● What to do:
Whenever a line in the records below holds the string "analysis", copy it out.

━━━━━ Input ━━━━━

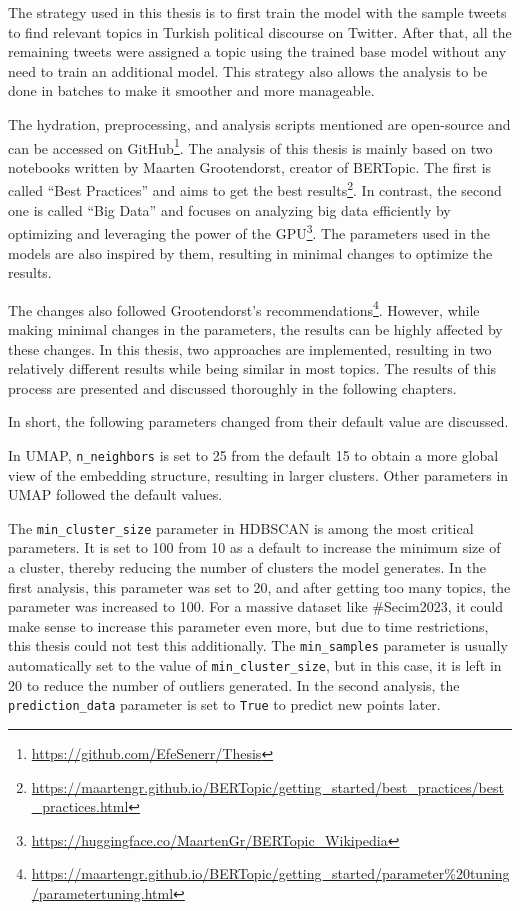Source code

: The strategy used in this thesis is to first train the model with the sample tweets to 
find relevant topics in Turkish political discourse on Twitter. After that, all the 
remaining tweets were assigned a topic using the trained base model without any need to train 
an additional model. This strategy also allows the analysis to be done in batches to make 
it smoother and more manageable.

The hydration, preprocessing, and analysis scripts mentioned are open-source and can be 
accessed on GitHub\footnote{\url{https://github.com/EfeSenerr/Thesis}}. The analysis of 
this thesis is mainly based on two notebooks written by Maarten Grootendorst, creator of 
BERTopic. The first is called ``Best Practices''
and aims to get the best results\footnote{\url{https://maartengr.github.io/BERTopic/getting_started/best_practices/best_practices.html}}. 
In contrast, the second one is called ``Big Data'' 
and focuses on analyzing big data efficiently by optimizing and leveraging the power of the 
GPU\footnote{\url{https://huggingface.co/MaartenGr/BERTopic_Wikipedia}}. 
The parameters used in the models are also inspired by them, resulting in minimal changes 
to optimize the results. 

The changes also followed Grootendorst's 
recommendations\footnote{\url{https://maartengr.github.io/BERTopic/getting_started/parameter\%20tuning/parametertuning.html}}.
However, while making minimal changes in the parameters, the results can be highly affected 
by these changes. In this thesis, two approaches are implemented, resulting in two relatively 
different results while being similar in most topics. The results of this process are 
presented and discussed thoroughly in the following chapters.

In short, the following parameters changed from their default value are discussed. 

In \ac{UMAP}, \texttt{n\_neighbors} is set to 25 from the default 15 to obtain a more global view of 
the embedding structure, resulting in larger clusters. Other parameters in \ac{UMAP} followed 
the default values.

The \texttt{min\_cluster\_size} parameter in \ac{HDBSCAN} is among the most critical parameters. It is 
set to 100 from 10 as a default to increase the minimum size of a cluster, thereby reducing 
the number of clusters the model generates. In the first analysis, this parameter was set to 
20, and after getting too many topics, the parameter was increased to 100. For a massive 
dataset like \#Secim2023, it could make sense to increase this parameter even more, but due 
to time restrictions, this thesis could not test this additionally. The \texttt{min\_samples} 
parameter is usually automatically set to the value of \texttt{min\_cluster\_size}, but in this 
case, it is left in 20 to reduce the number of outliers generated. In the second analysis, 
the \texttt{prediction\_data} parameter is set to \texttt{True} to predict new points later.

━━━━━
━━━━━ Input ━━━━━

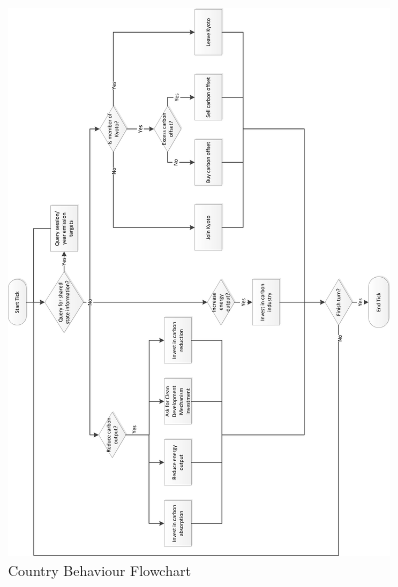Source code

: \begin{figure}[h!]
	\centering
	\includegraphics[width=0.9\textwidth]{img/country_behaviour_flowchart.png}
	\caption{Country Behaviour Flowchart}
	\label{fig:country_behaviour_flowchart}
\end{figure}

━━━━━
━━━━━ Input ━━━━━

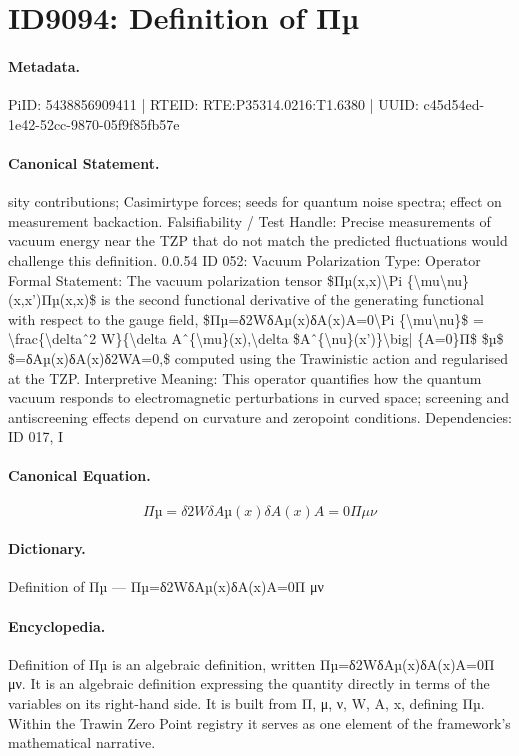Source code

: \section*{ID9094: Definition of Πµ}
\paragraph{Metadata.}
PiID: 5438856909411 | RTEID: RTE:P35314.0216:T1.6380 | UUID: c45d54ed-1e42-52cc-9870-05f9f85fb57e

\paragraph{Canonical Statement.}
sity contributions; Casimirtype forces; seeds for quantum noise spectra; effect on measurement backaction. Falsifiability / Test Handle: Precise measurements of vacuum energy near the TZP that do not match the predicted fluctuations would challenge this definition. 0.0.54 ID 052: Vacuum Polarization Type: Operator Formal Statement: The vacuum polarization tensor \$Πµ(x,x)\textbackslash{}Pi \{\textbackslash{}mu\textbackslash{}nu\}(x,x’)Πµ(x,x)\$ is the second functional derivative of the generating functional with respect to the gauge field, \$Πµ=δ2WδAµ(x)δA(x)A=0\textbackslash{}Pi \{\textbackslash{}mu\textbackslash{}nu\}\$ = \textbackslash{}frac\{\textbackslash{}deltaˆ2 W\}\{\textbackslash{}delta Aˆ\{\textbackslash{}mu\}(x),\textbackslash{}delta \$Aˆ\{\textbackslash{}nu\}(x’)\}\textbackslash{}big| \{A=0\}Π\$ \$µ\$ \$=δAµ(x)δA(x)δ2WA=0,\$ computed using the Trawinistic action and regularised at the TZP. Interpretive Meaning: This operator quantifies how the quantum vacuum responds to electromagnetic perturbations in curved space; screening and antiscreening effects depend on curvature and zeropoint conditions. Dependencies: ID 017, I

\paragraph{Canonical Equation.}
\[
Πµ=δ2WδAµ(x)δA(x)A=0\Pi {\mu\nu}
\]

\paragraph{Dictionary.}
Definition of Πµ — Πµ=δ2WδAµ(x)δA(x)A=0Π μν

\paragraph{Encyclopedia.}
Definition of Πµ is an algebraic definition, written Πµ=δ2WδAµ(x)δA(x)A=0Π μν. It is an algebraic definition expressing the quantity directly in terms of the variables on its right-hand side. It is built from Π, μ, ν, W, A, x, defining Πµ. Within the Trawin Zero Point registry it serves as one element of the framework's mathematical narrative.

━━━━━

● Result for this task:
an additional model. This strategy also allows the analysis to be done in batches to make 
The hydration, preprocessing, and analysis scripts mentioned are open-source and can be 
accessed on GitHub\footnote{\url{https://github.com/EfeSenerr/Thesis}}. The analysis of 
the number of clusters the model generates. In the first analysis, this parameter was set to 
case, it is left in 20 to reduce the number of outliers generated. In the second analysis, 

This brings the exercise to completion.